■ WORK INSTRUCTION
An exact copy of the lines from the one containing "almost identical earth." through the final line of the records is the only acceptable answer.

■ AVAILABLE RECORDS
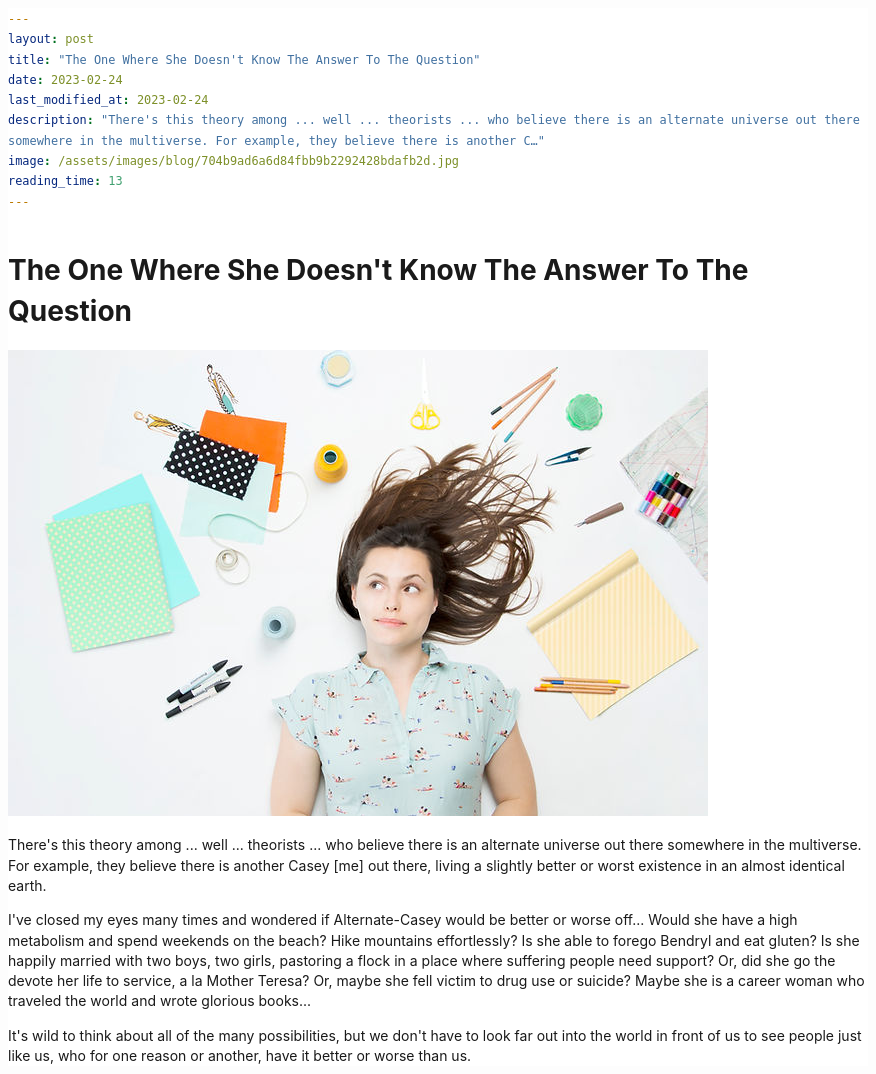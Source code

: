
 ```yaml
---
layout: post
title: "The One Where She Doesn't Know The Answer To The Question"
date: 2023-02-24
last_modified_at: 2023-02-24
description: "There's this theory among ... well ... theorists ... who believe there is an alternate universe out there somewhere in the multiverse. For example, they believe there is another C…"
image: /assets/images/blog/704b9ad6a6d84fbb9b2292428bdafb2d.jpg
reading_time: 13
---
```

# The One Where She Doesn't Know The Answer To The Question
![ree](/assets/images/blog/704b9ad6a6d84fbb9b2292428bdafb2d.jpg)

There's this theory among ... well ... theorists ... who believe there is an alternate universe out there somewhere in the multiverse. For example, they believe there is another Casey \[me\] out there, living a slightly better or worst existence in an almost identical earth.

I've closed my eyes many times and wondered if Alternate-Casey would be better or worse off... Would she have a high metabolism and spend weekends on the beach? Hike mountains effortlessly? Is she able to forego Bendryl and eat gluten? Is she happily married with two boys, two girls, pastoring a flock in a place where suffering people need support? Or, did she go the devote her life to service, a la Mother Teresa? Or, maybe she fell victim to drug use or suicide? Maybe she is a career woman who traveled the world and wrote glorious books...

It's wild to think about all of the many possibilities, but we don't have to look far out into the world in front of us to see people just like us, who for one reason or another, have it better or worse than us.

■ WRITTEN ANSWER
There's this theory among ... well ... theorists ... who believe there is an alternate universe out there somewhere in the multiverse. For example, they believe there is another Casey \[me\] out there, living a slightly better or worst existence in an almost identical earth.

I've closed my eyes many times and wondered if Alternate-Casey would be better or worse off... Would she have a high metabolism and spend weekends on the beach? Hike mountains effortlessly? Is she able to forego Bendryl and eat gluten? Is she happily married with two boys, two girls, pastoring a flock in a place where suffering people need support? Or, did she go the devote her life to service, a la Mother Teresa? Or, maybe she fell victim to drug use or suicide? Maybe she is a career woman who traveled the world and wrote glorious books...

It's wild to think about all of the many possibilities, but we don't have to look far out into the world in front of us to see people just like us, who for one reason or another, have it better or worse than us.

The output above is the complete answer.